Pero aquellas eran obras concretas. «Esta es la primera vez que se puede armar una buena por una sinfonía que ni siquiera existe.»
6
A poca distancia de allí, el teléfono de la lujosa suite del hotel Palace en la que estaba hospedada Sophie Luciani, la hija de Ronald Thomas, llevaba sonando desde hacía un minuto sin que nadie se dignara cogerlo. Por fin se abrió la puerta del cuarto de baño y apareció una atractiva mujer, de unos treinta años de edad, con el pelo mojado y envuelta en una gran toalla con las iniciales del hotel, que descolgó el teléfono, embadurnando el auricular de espuma.
– ¿sí?
– ¿Dónde estabas? -dijo la princesa Bonaparte-. Llevo diez minutos llamándote.
– En la bañera. No oía el teléfono porque ya sabes que me meto con el Ipod.
– ¿Pero eso no es peligroso, querida? Al fin y al cabo es un aparato eléctrico. Si un día se cae al agua vas a darnos un disgusto, Sophie.

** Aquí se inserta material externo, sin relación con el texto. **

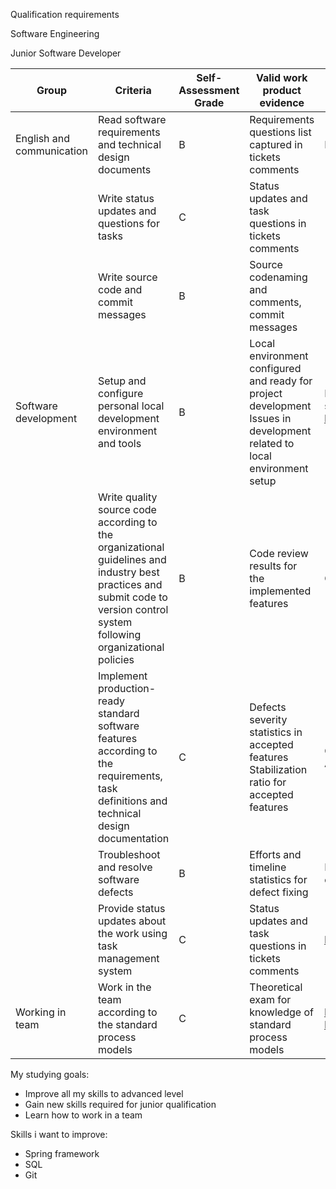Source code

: Qualification requirements

Software Engineering

Junior Software Developer


|  Group | Criteria  |Self-Assessment Grade   | Valid work product evidence  | Recommended theory |
|---|---|---|---|---|
| English and communication  | Read software requirements and technical design documents  |  B |  Requirements questions list captured in tickets comments | Pre-intermediate level of English  |
|   | Write status updates and questions for tasks  | C  | Status updates and task questions in tickets comments |   |
|   | Write source code and commit messages   | B  | Source codenaming and comments, commit messages  |   |
| Software development | Setup and configure personal local development environment and tools  | B  | Local environment configured and ready for project development Issues in development related to local environment setup | Reference manuals and installation guides for a standard software development middleware https://docs.docker.com/ (https://docs.docker.com/)  |
|   | Write quality source code according to the organizational guidelines and industry best practices and submit code to version control system following organizational policies  | B | Code review results for the implemented features  | Organizational coding guidelines  |
|   | Implement production-ready standard software features according to the requirements, task definitions and technical design documentation  | C | Defects severity statistics in accepted features Stabilization ratio for accepted features  | General-purpose programming language Application framework |
|   | Troubleshoot and resolve software defects | B | Efforts and timeline statistics for defect fixing | Manuals on debugging tools for the corresponding technology stack |
|   | Provide status updates about the work using task management system | C | Status updates and task questions in tickets comments | https://www.redmine.org/ |
| Working in team | Work in the team according to the standard process models  | C | Theoretical exam for knowledge of standard process models | https://redmine.syberry.com/projects/syberry-kb-opa-production/wiki/Process_models |


My studying goals:
- Improve all my skills to advanced level
- Gain new skills required for junior qualification
- Learn how to work in a team

Skills i want to improve:

- Spring framework
- SQL
- Git

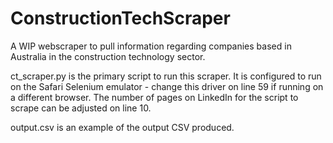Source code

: # ConstructionTechScraper
A WIP webscraper to pull information regarding companies based in Australia in the construction technology sector.

ct_scraper.py is the primary script to run this scraper. It is configured to run on the Safari Selenium emulator - change this driver on line 59 if running on a different browser.
The number of pages on LinkedIn for the script to scrape can be adjusted on line 10.

output.csv is an example of the output CSV produced.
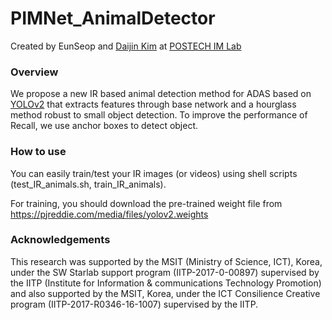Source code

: 

# PIMNet_AnimalDetector

Created by EunSeop and [Daijin Kim](http://imlab.postech.ac.kr/members_d.htm) at [POSTECH IM Lab](http://imlab.postech.ac.kr)

### Overview
We propose a new IR based animal detection method for ADAS based on [YOLOv2](https://github.com/pjreddie/darknet) that extracts features through base network and a hourglass method robust to small object detection. To improve the performance of Recall, we use anchor boxes to detect object. 

### How to use
You can easily train/test your IR images (or videos) using shell scripts (test_IR_animals.sh, train_IR_animals).

For training, you should download the pre-trained weight file from https://pjreddie.com/media/files/yolov2.weights

### Acknowledgements

This research was supported by the MSIT (Ministry of Science, ICT), Korea, under the SW Starlab support program (IITP-2017-0-00897) supervised by the IITP (Institute for Information & communications Technology Promotion) and also supported by the MSIT, Korea, under the ICT Consilience Creative program (IITP-2017-R0346-16-1007) supervised by the IITP.

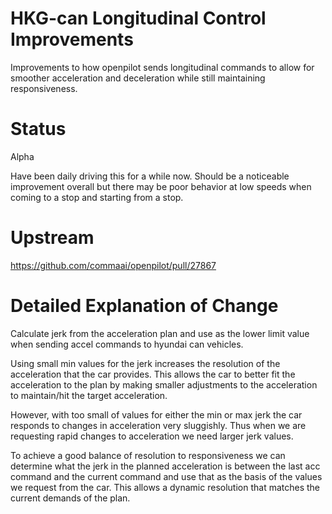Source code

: # HKG-can Longitudinal Control Improvements
Improvements to how openpilot sends longitudinal commands to allow for smoother
acceleration and deceleration while still maintaining responsiveness.

# Status
Alpha

Have been daily driving this for a while now. Should be a noticeable improvement overall but there may be poor behavior at low speeds when coming to a stop and starting from a stop.

# Upstream
https://github.com/commaai/openpilot/pull/27867

# Detailed Explanation of Change
Calculate jerk from the acceleration plan and use as the lower limit value when sending accel commands to hyundai can vehicles.

Using small min values for the jerk increases the resolution of the acceleration that the car provides. This allows the car to better fit the acceleration to the plan by making smaller adjustments to the acceleration to maintain/hit the target acceleration.

However, with too small of values for either the min or max jerk the car responds to changes in acceleration very sluggishly. Thus when we are requesting rapid changes to acceleration we need larger jerk values.

To achieve a good balance of resolution to responsiveness we can determine what the jerk in the planned acceleration is between the last acc command and the current command and use that as the basis of the values we request from the car. This allows a dynamic resolution that matches the current demands of the plan.

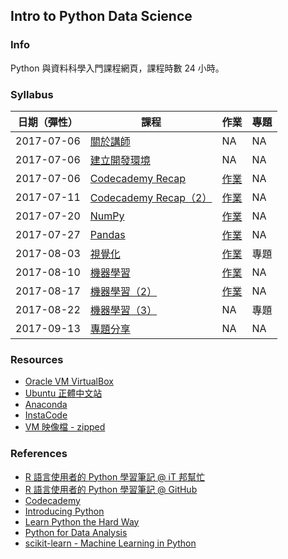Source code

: ## Intro to Python Data Science

### Info

Python 與資料科學入門課程網頁，課程時數 24 小時。

### Syllabus

|日期（彈性）|課程|作業|專題|
|----------|---|---|---|
|2017-07-06|[關於講師](http://yaojenkuo.io/intro_2_py_ds_esun/about.slides.html)|NA|NA|
|2017-07-06|[建立開發環境](http://yaojenkuo.io/intro_2_py_ds_esun/chapter0.slides.html)|NA|NA|
|2017-07-06|[Codecademy Recap](http://yaojenkuo.io/intro_2_py_ds_esun/chapter1.slides.html)|[作業](https://github.com/yaojenkuo/intro_2_py_ds_esun/tree/master/hw1)|NA|
|2017-07-11|[Codecademy Recap（2）](http://yaojenkuo.io/intro_2_py_ds_esun/chapter2.slides.html)|[作業](https://github.com/yaojenkuo/intro_2_py_ds_esun/tree/master/hw2)|NA|
|2017-07-20|[NumPy](http://yaojenkuo.io/intro_2_py_ds_esun/chapter3.slides.html)|[作業](https://github.com/yaojenkuo/intro_2_py_ds_esun/tree/master/hw3)|NA|
|2017-07-27|[Pandas](http://yaojenkuo.io/intro_2_py_ds_esun/chapter4.slides.html)|[作業](https://github.com/yaojenkuo/intro_2_py_ds_esun/blob/master/hw4/hw4.ipynb)|NA|
|2017-08-03|[視覺化](http://yaojenkuo.io/intro_2_py_ds_esun/chapter5.slides.html)|[作業](https://github.com/yaojenkuo/intro_2_py_ds_esun/blob/master/hw5/hw5.ipynb)|專題|
|2017-08-10|[機器學習](http://yaojenkuo.io/intro_2_py_ds_esun/chapter6.slides.html)|[作業](https://github.com/yaojenkuo/intro_2_py_ds_esun/blob/master/hw6/hw6.ipynb)|NA|
|2017-08-17|[機器學習（2）](http://yaojenkuo.io/intro_2_py_ds_esun/chapter7.slides.html)|[作業](https://github.com/yaojenkuo/intro_2_py_ds_esun/blob/master/hw7/hw7.ipynb)|NA|
|2017-08-22|[機器學習（3）](http://yaojenkuo.io/intro_2_py_ds_esun/chapter8.slides.html)|NA|專題|
|2017-09-13|[專題分享](http://yaojenkuo.io/intro_2_py_ds_esun/chapter9.slides.html)|NA|NA|

### Resources

- [Oracle VM VirtualBox](https://www.virtualbox.org/wiki/Downloads)
- [Ubuntu 正體中文站](https://www.ubuntu-tw.org/modules/tinyd0/)
- [Anaconda](https://www.continuum.io/downloads)
- [InstaCode](http://instacode.live/channel/tony)
- [VM 映像檔 - zipped](https://drive.google.com/drive/folders/0B1RAmsOPDTw1Wmh6OFM0WnJ0aTA?usp=sharing)

### References

- [R 語言使用者的 Python 學習筆記 @ iT 邦幫忙](http://ithelp.ithome.com.tw/users/20103511/ironman/1077)
- [R 語言使用者的 Python 學習筆記 @ GitHub](https://github.com/yaojenkuo/learn_python_for_a_r_user)
- [Codecademy](https://www.codecademy.com)
- [Introducing Python](http://shop.oreilly.com/product/0636920028659.do)
- [Learn Python the Hard Way](https://www.amazon.com/Learn-Python-Hard-Way-Introduction/dp/0321884914)
- [Python for Data Analysis](http://shop.oreilly.com/product/0636920023784.do)
- [scikit-learn - Machine Learning in Python](http://scikit-learn.org/stable/)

– En todo caso el disgusto me lo llevaría yo, ¿no crees? Pero no temáis ni Louis-Pierre ni tú, porque este aparato funciona con una batería ridícula. Si el Ipod se me cayera el único que saldría pasado por agua es Lucio Dalla, porque tengo casi todos sus discos metidos en él. ¿Ocurre algo?